++++ EXERCISE MATERIAL

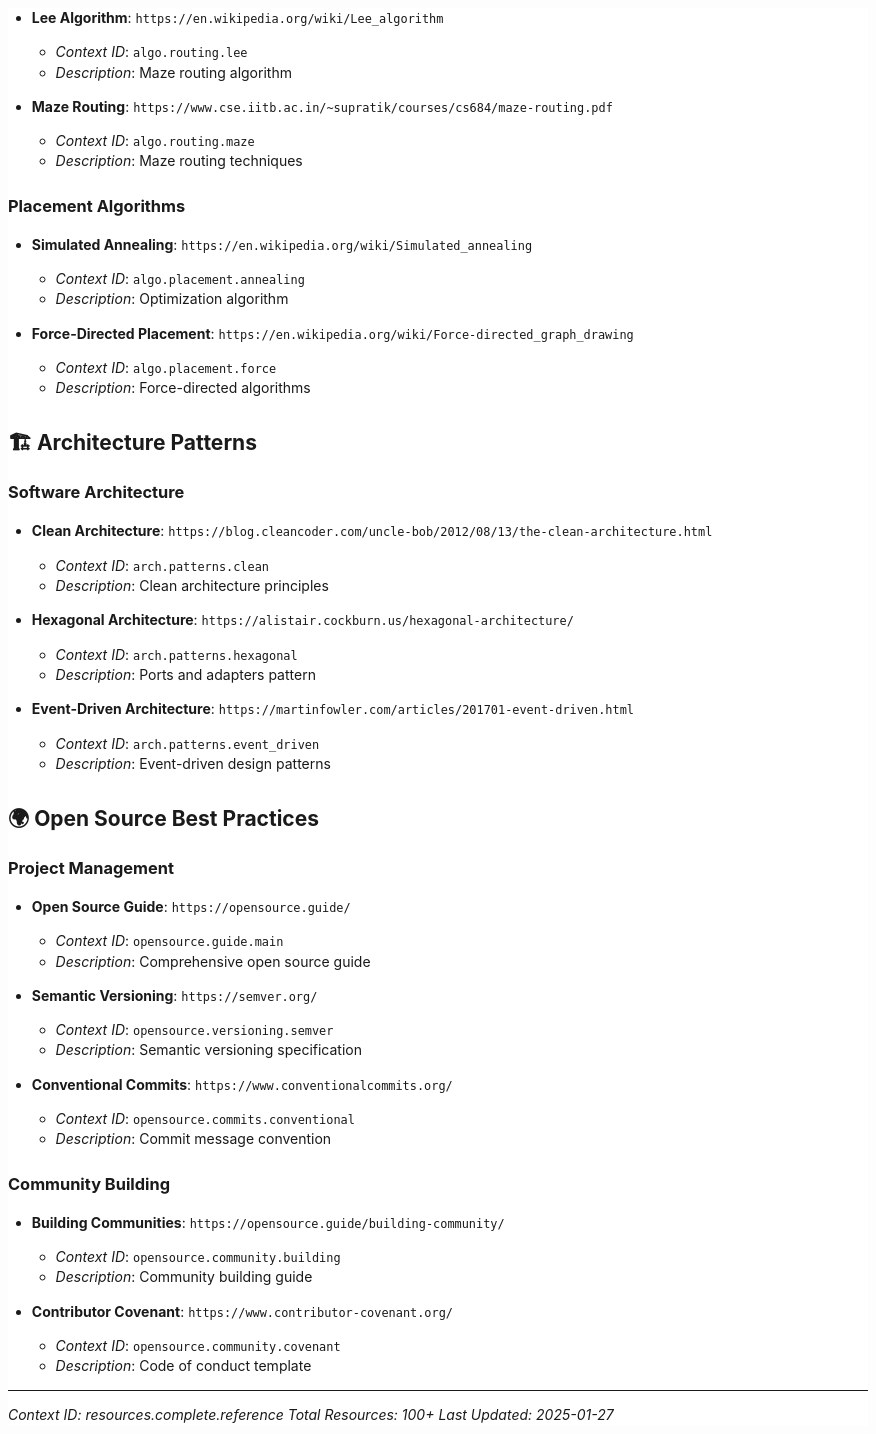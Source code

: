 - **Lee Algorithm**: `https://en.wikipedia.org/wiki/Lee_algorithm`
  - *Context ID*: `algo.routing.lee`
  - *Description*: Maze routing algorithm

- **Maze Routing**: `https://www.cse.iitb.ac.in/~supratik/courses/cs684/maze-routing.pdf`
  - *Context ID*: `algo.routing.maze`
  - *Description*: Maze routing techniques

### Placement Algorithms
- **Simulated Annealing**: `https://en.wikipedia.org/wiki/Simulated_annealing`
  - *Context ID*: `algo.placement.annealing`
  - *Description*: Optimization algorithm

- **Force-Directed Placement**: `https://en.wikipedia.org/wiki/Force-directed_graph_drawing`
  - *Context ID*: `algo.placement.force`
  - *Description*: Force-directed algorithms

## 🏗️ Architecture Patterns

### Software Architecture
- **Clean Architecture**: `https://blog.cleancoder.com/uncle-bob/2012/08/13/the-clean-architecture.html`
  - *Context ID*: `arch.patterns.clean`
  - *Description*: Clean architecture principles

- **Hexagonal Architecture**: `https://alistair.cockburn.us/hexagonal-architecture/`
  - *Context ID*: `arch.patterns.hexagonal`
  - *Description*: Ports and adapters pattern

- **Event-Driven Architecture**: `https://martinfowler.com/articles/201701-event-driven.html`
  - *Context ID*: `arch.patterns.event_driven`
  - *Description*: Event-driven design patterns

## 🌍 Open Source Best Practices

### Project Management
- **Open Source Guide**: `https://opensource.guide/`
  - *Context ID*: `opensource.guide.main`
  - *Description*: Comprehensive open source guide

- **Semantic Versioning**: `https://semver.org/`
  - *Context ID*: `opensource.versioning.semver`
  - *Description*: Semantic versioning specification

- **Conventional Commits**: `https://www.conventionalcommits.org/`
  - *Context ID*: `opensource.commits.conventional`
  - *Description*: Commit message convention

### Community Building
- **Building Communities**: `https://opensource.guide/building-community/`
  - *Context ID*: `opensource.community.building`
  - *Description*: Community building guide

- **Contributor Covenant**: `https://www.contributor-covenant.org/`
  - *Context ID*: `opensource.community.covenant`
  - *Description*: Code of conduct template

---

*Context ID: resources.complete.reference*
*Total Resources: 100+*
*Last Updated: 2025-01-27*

++++++++
++++ EXERCISE MATERIAL

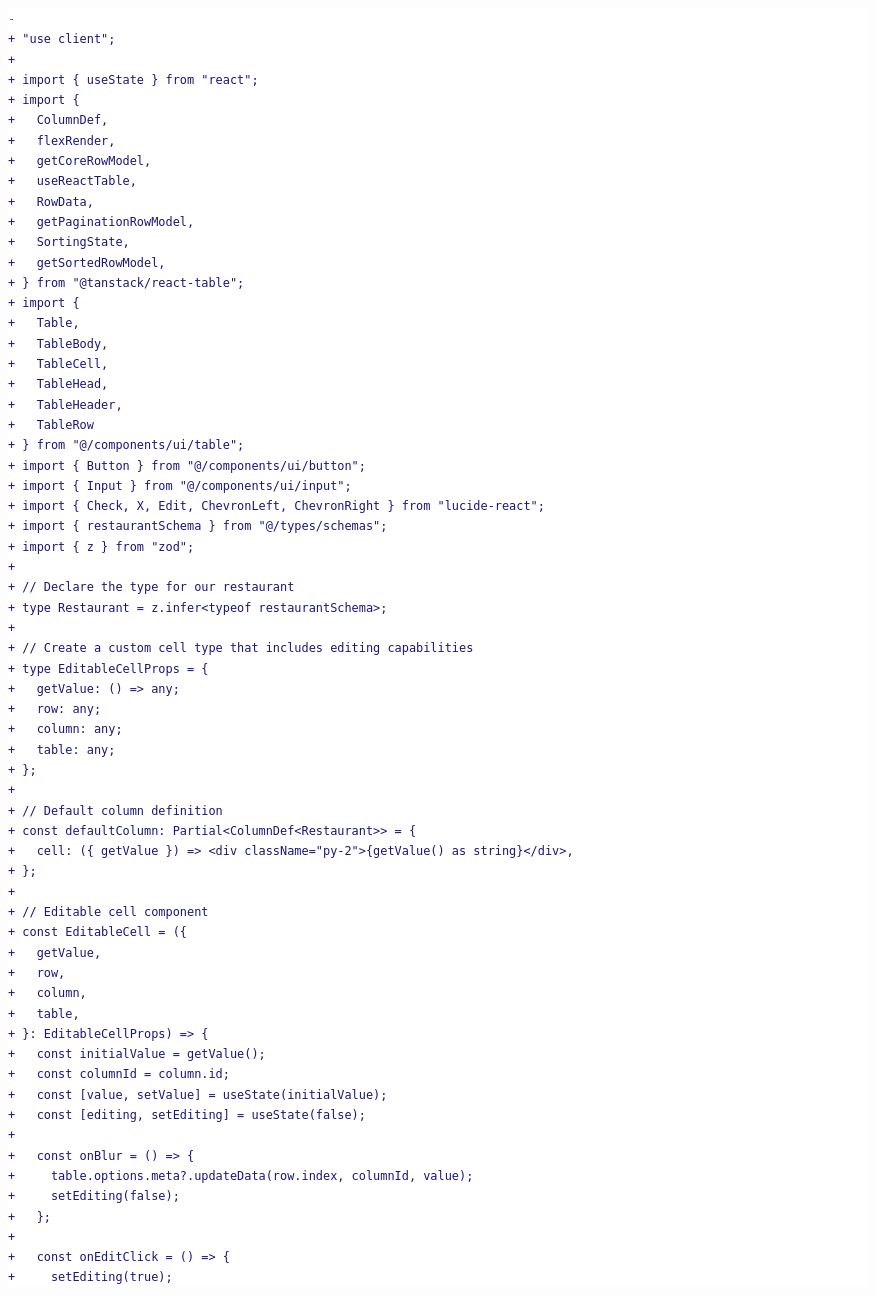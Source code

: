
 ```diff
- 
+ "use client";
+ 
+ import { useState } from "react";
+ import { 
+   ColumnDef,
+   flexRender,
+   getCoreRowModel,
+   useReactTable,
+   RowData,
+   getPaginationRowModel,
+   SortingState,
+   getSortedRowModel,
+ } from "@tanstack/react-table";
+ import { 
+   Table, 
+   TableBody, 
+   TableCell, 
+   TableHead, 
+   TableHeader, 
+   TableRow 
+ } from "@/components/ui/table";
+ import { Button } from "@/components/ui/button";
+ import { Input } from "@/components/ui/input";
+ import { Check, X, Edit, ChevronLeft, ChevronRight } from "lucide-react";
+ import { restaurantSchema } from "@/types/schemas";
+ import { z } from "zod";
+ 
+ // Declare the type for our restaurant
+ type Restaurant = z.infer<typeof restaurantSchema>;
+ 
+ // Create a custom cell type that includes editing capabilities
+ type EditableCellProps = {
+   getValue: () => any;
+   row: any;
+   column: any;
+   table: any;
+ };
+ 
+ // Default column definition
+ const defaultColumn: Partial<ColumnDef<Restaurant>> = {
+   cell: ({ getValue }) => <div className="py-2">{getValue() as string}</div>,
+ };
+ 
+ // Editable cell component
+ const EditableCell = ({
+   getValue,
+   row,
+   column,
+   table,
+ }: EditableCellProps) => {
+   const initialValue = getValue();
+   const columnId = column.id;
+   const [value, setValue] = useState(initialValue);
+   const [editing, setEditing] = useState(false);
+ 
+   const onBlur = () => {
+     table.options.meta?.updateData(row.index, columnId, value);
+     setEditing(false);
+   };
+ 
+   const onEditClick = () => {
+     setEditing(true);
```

++++++++

> WHAT TO WORK ON
Each line of the entries that contains the word "useState" should be listed.

> WORKED SOLUTION
+ import { useState } from "react";
+   const [value, setValue] = useState(initialValue);
+   const [editing, setEditing] = useState(false);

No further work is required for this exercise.